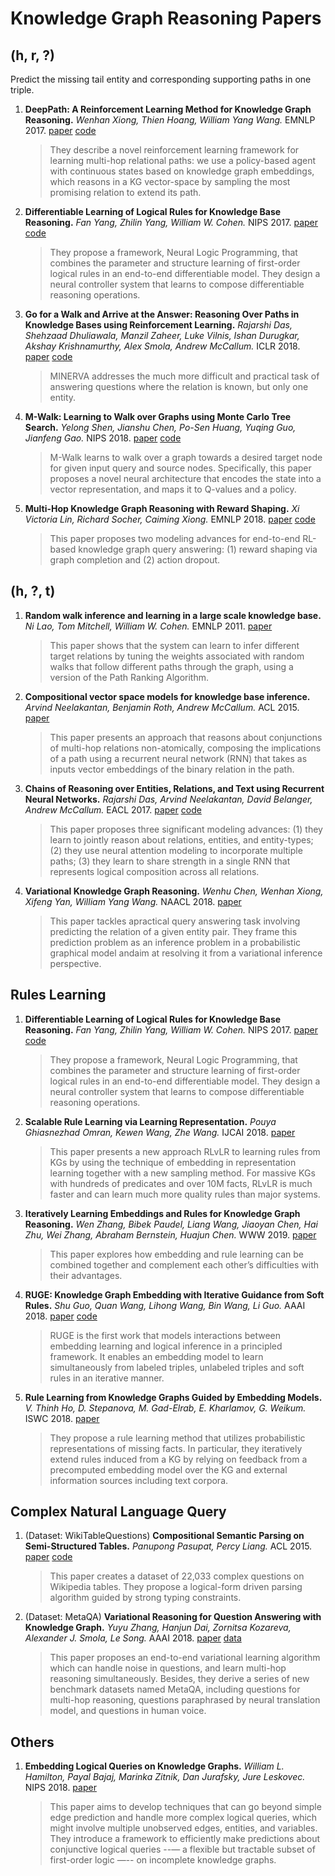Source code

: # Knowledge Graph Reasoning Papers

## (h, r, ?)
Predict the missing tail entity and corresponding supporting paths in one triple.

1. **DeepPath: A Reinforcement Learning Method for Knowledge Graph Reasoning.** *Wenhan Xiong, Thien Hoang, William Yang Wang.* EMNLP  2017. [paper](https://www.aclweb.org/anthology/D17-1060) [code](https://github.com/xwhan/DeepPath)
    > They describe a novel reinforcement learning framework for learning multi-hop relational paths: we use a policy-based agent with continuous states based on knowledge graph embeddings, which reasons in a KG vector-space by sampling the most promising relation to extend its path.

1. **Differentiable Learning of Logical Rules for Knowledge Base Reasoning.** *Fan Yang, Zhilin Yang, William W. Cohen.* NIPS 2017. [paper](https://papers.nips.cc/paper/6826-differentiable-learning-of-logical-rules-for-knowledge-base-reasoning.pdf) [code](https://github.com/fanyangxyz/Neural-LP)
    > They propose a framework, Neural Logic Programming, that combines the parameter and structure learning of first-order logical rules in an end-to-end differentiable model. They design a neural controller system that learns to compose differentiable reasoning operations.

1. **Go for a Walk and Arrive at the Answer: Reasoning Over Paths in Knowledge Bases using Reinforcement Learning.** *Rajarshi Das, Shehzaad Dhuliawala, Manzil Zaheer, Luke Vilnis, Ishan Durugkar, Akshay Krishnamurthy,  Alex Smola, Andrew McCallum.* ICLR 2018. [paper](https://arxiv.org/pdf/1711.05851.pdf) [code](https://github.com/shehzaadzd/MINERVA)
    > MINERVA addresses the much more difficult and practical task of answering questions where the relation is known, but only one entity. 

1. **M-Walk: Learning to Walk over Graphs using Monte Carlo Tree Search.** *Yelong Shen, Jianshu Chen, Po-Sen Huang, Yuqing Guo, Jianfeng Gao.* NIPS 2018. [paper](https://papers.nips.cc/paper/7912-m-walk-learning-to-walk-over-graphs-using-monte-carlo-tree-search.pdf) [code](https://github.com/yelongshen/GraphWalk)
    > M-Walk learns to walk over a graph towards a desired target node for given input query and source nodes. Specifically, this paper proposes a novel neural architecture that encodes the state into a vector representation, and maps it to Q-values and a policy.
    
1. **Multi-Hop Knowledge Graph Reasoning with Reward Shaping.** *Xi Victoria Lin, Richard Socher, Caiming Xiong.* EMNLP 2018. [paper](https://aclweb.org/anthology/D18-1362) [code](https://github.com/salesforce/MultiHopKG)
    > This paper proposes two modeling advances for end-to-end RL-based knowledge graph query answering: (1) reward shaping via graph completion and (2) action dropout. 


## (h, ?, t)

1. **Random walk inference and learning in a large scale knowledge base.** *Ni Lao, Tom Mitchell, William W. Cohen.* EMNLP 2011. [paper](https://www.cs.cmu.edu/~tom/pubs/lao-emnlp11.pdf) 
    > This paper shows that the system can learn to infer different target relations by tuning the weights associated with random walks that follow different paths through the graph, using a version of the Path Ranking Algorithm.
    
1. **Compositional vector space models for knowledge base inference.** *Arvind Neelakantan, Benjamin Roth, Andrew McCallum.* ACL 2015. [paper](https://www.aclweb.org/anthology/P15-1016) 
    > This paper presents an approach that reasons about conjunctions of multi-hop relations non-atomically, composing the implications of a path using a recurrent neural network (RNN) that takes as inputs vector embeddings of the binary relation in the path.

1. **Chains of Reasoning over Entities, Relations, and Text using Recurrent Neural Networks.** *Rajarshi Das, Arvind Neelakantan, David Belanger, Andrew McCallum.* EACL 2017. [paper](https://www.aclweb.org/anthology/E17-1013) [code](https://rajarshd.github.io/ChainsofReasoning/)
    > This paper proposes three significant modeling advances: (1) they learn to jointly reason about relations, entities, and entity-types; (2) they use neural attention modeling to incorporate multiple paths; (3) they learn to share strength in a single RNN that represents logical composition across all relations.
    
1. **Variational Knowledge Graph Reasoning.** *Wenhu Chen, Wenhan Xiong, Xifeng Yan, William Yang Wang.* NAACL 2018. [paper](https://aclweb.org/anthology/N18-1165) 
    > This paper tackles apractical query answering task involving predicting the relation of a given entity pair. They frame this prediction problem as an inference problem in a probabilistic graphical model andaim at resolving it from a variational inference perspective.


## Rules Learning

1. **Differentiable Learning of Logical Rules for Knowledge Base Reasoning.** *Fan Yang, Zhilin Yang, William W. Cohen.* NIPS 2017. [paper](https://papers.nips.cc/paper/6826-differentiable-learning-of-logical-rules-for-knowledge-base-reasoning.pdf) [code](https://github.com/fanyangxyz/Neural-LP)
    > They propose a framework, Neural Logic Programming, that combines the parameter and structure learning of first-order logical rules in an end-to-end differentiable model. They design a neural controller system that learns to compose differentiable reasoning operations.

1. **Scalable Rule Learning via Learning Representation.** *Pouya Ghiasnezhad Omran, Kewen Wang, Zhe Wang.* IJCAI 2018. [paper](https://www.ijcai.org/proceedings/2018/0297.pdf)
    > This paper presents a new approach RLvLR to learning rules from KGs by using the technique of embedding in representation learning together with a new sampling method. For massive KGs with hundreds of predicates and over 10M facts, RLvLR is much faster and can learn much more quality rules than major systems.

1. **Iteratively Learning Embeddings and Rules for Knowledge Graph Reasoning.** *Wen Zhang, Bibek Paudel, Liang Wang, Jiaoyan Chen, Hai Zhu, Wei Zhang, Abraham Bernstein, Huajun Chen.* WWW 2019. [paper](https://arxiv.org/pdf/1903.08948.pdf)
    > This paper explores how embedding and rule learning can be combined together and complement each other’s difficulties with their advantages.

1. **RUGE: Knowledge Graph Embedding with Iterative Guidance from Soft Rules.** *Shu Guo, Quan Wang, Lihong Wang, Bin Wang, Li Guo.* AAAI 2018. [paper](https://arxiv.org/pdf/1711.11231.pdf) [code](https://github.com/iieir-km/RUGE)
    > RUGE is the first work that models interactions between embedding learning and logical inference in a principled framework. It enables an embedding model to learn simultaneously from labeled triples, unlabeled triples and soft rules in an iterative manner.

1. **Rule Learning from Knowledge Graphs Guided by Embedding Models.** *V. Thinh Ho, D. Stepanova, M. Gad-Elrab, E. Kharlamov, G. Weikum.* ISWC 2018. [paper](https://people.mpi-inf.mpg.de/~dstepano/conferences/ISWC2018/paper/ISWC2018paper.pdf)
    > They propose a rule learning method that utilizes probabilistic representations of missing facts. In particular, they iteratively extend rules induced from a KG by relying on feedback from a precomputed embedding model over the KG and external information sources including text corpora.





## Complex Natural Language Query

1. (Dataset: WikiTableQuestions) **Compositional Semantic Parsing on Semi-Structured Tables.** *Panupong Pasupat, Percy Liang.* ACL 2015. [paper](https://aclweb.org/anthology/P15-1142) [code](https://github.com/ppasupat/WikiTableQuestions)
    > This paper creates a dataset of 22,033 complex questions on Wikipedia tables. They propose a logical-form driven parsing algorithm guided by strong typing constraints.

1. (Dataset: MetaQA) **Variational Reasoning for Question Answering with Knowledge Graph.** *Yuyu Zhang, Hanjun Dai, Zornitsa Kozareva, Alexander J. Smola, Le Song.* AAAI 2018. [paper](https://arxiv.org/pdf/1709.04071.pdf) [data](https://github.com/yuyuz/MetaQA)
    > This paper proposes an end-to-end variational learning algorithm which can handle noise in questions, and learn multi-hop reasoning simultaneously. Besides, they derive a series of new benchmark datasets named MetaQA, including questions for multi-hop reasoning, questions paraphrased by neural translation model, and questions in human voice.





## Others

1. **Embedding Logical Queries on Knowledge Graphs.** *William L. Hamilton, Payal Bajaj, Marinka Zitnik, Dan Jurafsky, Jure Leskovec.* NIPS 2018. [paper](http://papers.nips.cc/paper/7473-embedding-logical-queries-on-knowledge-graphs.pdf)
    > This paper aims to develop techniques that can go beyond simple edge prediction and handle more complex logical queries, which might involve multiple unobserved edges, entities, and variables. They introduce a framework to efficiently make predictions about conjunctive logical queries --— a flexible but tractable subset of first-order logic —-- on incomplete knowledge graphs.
★ ★ ★ ★
Required action
Lines that contain "missing" should be pulled from the entries above and reported.

Reply to the exercise
Predict the missing tail entity and corresponding supporting paths in one triple.
    > They propose a rule learning method that utilizes probabilistic representations of missing facts. In particular, they iteratively extend rules induced from a KG by relying on feedback from a precomputed embedding model over the KG and external information sources including text corpora.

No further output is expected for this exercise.